━━━ MATERIAL FOR THE TASK
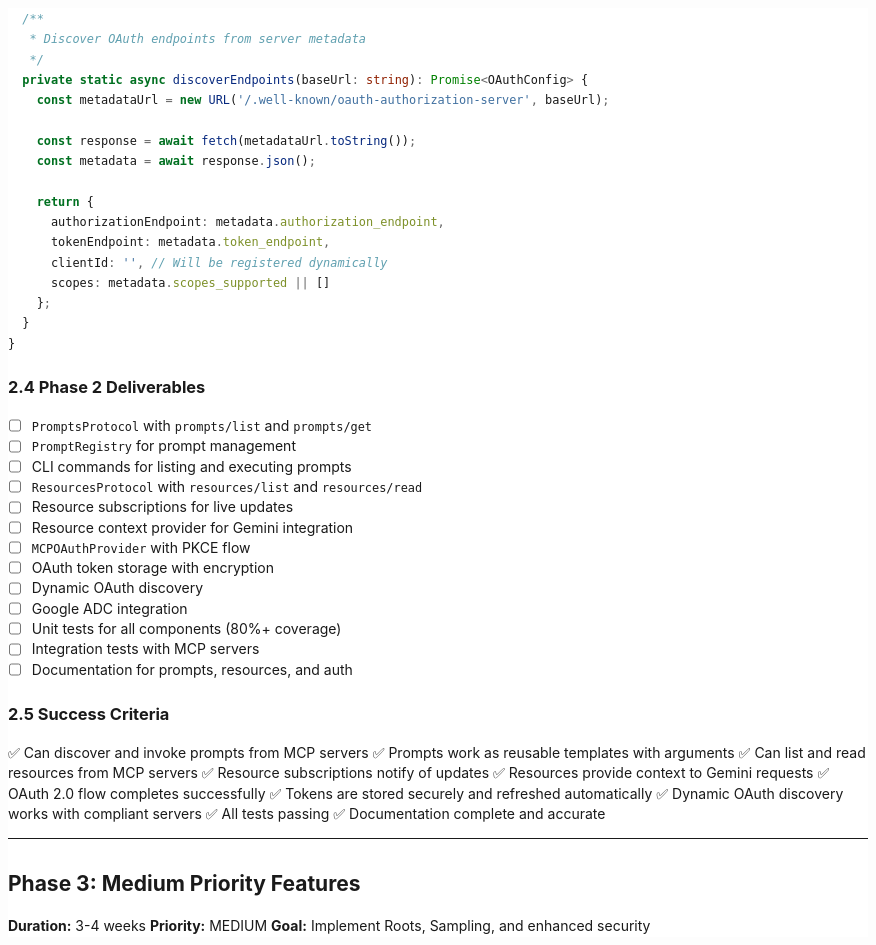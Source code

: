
 ```typescript
  /**
   * Discover OAuth endpoints from server metadata
   */
  private static async discoverEndpoints(baseUrl: string): Promise<OAuthConfig> {
    const metadataUrl = new URL('/.well-known/oauth-authorization-server', baseUrl);

    const response = await fetch(metadataUrl.toString());
    const metadata = await response.json();

    return {
      authorizationEndpoint: metadata.authorization_endpoint,
      tokenEndpoint: metadata.token_endpoint,
      clientId: '', // Will be registered dynamically
      scopes: metadata.scopes_supported || []
    };
  }
}
```

### 2.4 Phase 2 Deliverables

- [ ] `PromptsProtocol` with `prompts/list` and `prompts/get`
- [ ] `PromptRegistry` for prompt management
- [ ] CLI commands for listing and executing prompts
- [ ] `ResourcesProtocol` with `resources/list` and `resources/read`
- [ ] Resource subscriptions for live updates
- [ ] Resource context provider for Gemini integration
- [ ] `MCPOAuthProvider` with PKCE flow
- [ ] OAuth token storage with encryption
- [ ] Dynamic OAuth discovery
- [ ] Google ADC integration
- [ ] Unit tests for all components (80%+ coverage)
- [ ] Integration tests with MCP servers
- [ ] Documentation for prompts, resources, and auth

### 2.5 Success Criteria

✅ Can discover and invoke prompts from MCP servers
✅ Prompts work as reusable templates with arguments
✅ Can list and read resources from MCP servers
✅ Resource subscriptions notify of updates
✅ Resources provide context to Gemini requests
✅ OAuth 2.0 flow completes successfully
✅ Tokens are stored securely and refreshed automatically
✅ Dynamic OAuth discovery works with compliant servers
✅ All tests passing
✅ Documentation complete and accurate

---

## Phase 3: Medium Priority Features
**Duration:** 3-4 weeks
**Priority:** MEDIUM
**Goal:** Implement Roots, Sampling, and enhanced security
━━━━━━
**TRY IT**
Find and copy every line in the entries above where the string "metadataUrl" occurs.

**EXERCISE SOLUTION**
    const metadataUrl = new URL('/.well-known/oauth-authorization-server', baseUrl);
    const response = await fetch(metadataUrl.toString());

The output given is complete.